Don Quichotte à Pescara

Le match du jour oppose Pescara à la Juve Stabia en Serie C. Pourquoi ce match ? Parce que Zdeněk Zeman, bientôt 76 ans[1], enfourche à nouveau une monture en détresse, en l’occurrence le Delfino Pescara 1936.

Fidèle à ses habitudes, Zeman revient sur des terres déjà conquises puis abandonnées après que la matérialité des faits l’a tristement rattrapé[2]. Comme à Foggia ou à Lecce, il a naguère triomphé le long des plages des Abruzzes avant de cuisamment chuter et s’il se lance dans une nouvelle confrontation avec la réalité, c’est parce que son univers imaginaire lui commande de le faire. Il y a évidemment une forme de folie dans l’obstination de ce vieillard ne cédant à aucune mode, aucune forme de contrainte venue de quelque autorité supérieure, définitivement solipsiste.

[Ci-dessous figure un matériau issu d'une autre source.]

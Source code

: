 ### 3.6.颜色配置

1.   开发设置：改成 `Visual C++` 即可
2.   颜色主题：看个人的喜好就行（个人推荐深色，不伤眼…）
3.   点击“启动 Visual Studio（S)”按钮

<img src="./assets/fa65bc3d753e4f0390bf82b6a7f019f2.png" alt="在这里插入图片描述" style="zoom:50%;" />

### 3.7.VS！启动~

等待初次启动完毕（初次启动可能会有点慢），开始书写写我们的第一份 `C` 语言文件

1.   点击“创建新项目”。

Plus le temps passe, plus il est évident que Zdeněk Zeman est un Don Quichotte dont le roman débute à la fin des années 1980, dans le Tavoliere delle Puglie cernant Foggia, cette immense plaine agricole peuplée d’éoliennes à perte de vue dans une représentation contemporaine de la Mancha de Cervantès. Emu par les hiérarchies cadenassées du calcio, il endosse l’armure du justicier dont la mission consiste à parcourir l’Italie pour combattre les traditions et les privilèges, au service des plus modestes, hier les Satanelli de Foggia ou les Salentini de Lecce, petites società des Pouilles sans noblesse, aujourd’hui Pescara, la belle déclassée.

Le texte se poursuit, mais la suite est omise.